30.10.2022 — Overcoming Rejection

31st Ordinary Sunday – 30th October 2022 — Gospel: Lk 19,1-10

Overcoming Rejection

Zacchaeus suffers exclusion in the society on two grounds: as a short person and as a tax collector. He overcomes his physical problem by climbing the tree, something that a child or young person would do, but not any dignified person. But that extravagant gesture breaks through the barrier and gives him access to Jesus. The visitor’s emphasis on the word ‘must’ portrays the divine purpose that God visits the excluded/marginalized in the place where they are. It also brings home the mission of Jesus and shapes its direction towards his salvation and of his extended household. In welcoming Jesus joyfully, Zacchaeus overcomes his social rejection as well. Jesus brings him in from the margins to the center. His double declaration to share his wealth to the poor and others, articulates about his controversial trade and the exploitation it involves. It also manifests that he has undergone an external conversion with an implicit intention to give up this profession. However what brings him change is his position with respect to the community.

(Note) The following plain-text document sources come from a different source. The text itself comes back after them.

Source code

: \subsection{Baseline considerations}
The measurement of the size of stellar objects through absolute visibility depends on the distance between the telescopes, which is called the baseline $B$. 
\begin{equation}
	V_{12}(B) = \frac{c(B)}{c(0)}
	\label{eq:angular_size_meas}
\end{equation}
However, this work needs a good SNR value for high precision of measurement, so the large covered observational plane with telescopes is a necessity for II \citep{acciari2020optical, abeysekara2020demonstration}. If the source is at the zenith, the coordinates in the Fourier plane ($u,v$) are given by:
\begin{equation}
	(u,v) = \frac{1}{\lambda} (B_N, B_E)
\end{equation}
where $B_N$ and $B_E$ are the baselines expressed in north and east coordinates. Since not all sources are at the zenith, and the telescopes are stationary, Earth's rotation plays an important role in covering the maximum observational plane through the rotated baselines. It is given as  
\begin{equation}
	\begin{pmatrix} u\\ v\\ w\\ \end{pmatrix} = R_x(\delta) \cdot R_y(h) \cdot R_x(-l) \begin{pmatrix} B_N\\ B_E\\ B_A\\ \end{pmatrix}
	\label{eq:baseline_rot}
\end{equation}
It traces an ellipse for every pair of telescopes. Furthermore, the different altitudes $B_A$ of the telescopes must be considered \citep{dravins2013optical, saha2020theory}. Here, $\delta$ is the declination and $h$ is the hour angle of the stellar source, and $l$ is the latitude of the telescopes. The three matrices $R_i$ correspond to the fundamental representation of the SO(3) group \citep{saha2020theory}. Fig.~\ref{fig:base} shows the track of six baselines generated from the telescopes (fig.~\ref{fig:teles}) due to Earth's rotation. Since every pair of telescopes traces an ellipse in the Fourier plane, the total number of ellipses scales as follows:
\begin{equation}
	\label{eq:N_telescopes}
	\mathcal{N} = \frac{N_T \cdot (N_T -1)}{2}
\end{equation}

This episode offers the perfect paradigm of the hospitality of God. Zacchaeus, one of the marginalized despite his wealth, provides hospitality to Jesus and receives in return the hospitality of God. He not only gains dignity and decency in the society, but gains welcome into the community of salvation. This exchange of hospitality enlarges the sphere of God’s Kingdom that not only welcomes lost human beings but also offers new life. This salvation takes place here and now (Today) as Jesus seeks out, finds and incorporates within the community the excluded and the lost, like Zacchaeus, the rich tax collector.

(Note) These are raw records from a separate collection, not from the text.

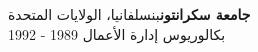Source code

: \textbf{جامعة سكرانتون}\hfill بنسلفانيا، الولايات المتحدة\\
بكالوريوس إدارة الأعمال \hfill 1989 - 1992\\
\vspace{2mm}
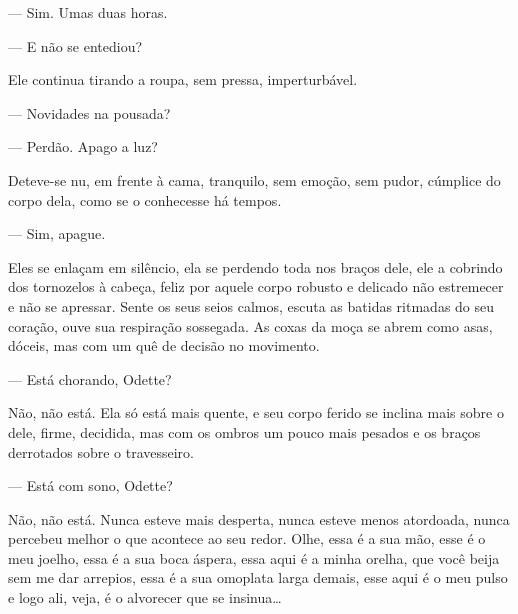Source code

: --- Sim. Umas duas horas.

--- E não se entediou?


Ele continua tirando a roupa, sem pressa, imperturbável.

--- Novidades na pousada?


--- Perdão. Apago a luz?

Deteve-se nu, em frente à cama, tranquilo, sem emoção, sem pudor,
cúmplice do corpo dela, como se o conhecesse há tempos.

--- Sim, apague.

Eles se enlaçam em silêncio, ela se perdendo toda nos braços dele, ele a
cobrindo dos tornozelos à cabeça, feliz por aquele corpo robusto e
delicado não estremecer e não se apressar. Sente os seus seios calmos,
escuta as batidas ritmadas do seu coração, ouve sua respiração
sossegada. As coxas da moça se abrem como asas, dóceis, mas com um quê
de decisão no movimento.



--- Está chorando, Odette?

Não, não está. Ela só está mais quente, e seu corpo ferido se inclina
mais sobre o dele, firme, decidida, mas com os ombros um pouco mais
pesados e os braços derrotados sobre o travesseiro.

--- Está com sono, Odette?

Não, não está. Nunca esteve mais desperta, nunca esteve menos atordoada,
nunca percebeu melhor o que acontece ao seu redor. Olhe, essa é a sua
mão, esse é o meu joelho, essa é a sua boca áspera, essa aqui é a minha
orelha, que você beija sem me dar arrepios, essa é a sua omoplata larga
demais, esse aqui é o meu pulso e logo ali, veja, é o alvorecer que se
insinua\ldots{}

Jesus physically looked up to a person of short stature who was used to other people looking down on him. Hearing Jesus’ call to come down, Zacchaeus complied and eventually stood there asserting or announcing the practices of charity and of reparations. This story invites the Church to look up to those who the systems looked down upon, to treat them with respect and honour their efforts to accommodate their own shortcomings, which are caused by the same systems. These systems may be political, social, economic, and religious. In this story, Jesus looked up but we keep looking down on the receivers of our charity. At times, we share tables with people experiencing poverty and homelessness and we look down on them as if our own wealth and lifestyle had nothing to do with their situations. What Jesus wants is that we look up to those who are climbing the systems and have established themselves in higher socio-economic locations and ask them to come down.